Brought to you by the Parents Television
Council
WARNING: Graphic
Content!!!
Do NOT push play if you don't want to see the explicit video!!! |
Bones
on Fox
Rating: TV-14 DL
By Caroline Schulenburg
The Fox network airs more
than its fair share of public service announcements for TheTVBoss.org, a website
which promises to “put parents in control” of their TV set. At Fox, they believe
that the use of parental controls will magically guarantee that only
age-appropriate programming free of graphic violence and sexual content will
find its way into living rooms across America.
However, if parents actually
count on the Fox network for any cooperation in protecting children from
explicit content, on November 27th they were sorely disappointed.

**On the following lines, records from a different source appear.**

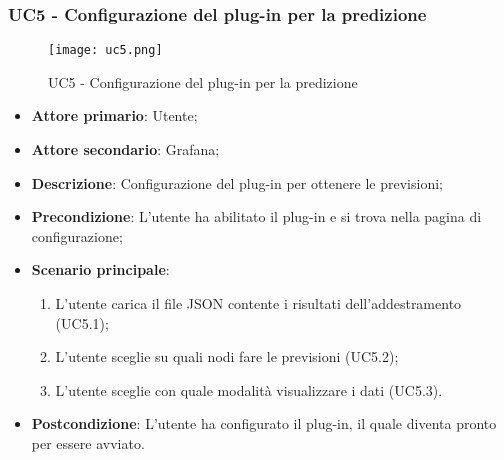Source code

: \newpage
\subsubsection{UC5 - Configurazione del plug-in per la predizione}
\label{sssec:uc5}

\begin{figure}[h!]
  \begin{center}
    \texttt{[image: uc5.png]}\\
    \caption{UC5 - Configurazione del plug-in per la predizione}%
    \label{fig:uc3}
  \end{center}
  \end{figure}

  \begin{itemize}
    \item \textbf{Attore primario}: Utente;
    \item \textbf{Attore secondario}: Grafana;
    \item \textbf{Descrizione}: Configurazione del plug-in per ottenere le previsioni;
    \item \textbf{Precondizione}: L'utente ha abilitato il plug-in e si trova nella pagina di configurazione;
    \item \textbf{Scenario principale}:
    \begin{enumerate}
      \item L'utente carica il file JSON contente i risultati dell'addestramento (UC5.1);
      \item L'utente sceglie su quali nodi fare le previsioni (UC5.2);
      \item L'utente sceglie con quale modalità visualizzare i dati (UC5.3).
    \end{enumerate}
    \item \textbf{Postcondizione}: L'utente ha configurato il plug-in, il quale diventa pronto per essere avviato.
  \end{itemize}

That night’s episode of the
forensic drama Bones was rated TV14 DL. No V descriptor indicating
violent content was present in the show’s rating, despite the fact that the
episode contained several gruesome depictions of a department store Santa Claus
brutally murdered and left to rot in a sewer.
Before the opening credits
have even rolled, we find agent Booth, Dr. Saroyan and Bones standing over the
sewer and pondering the state of the dead Santa.
Bones: “The rats got to
him.”
Saroyan: “The huge bacterial count and unseasonably warm weather explains why
the rats found him so digestible.”
Lying in the sewer, Santa’s
corpse is covered with trash and maggots. His face appears to have been gnawed
off by the aforementioned rats. But it’s not violent, you see. Fox’s rating says
so. This sight – coming in the program’s opening minutes, at the very beginning
of the Family Hour -- was certain to put any channel-flipping children who
stumbled across it in a festive mood.
In the next scene, Bones and
her colleagues examine the corpse further. On a table, the decaying Santa is
laid out in his entire gory splendor. “There is copious insect activity from the
sewer!” exclaims a delighted Hodgins as he makes his way around the corpse with
tweezer, looking for bugs that might help him figure out where Santa was killed.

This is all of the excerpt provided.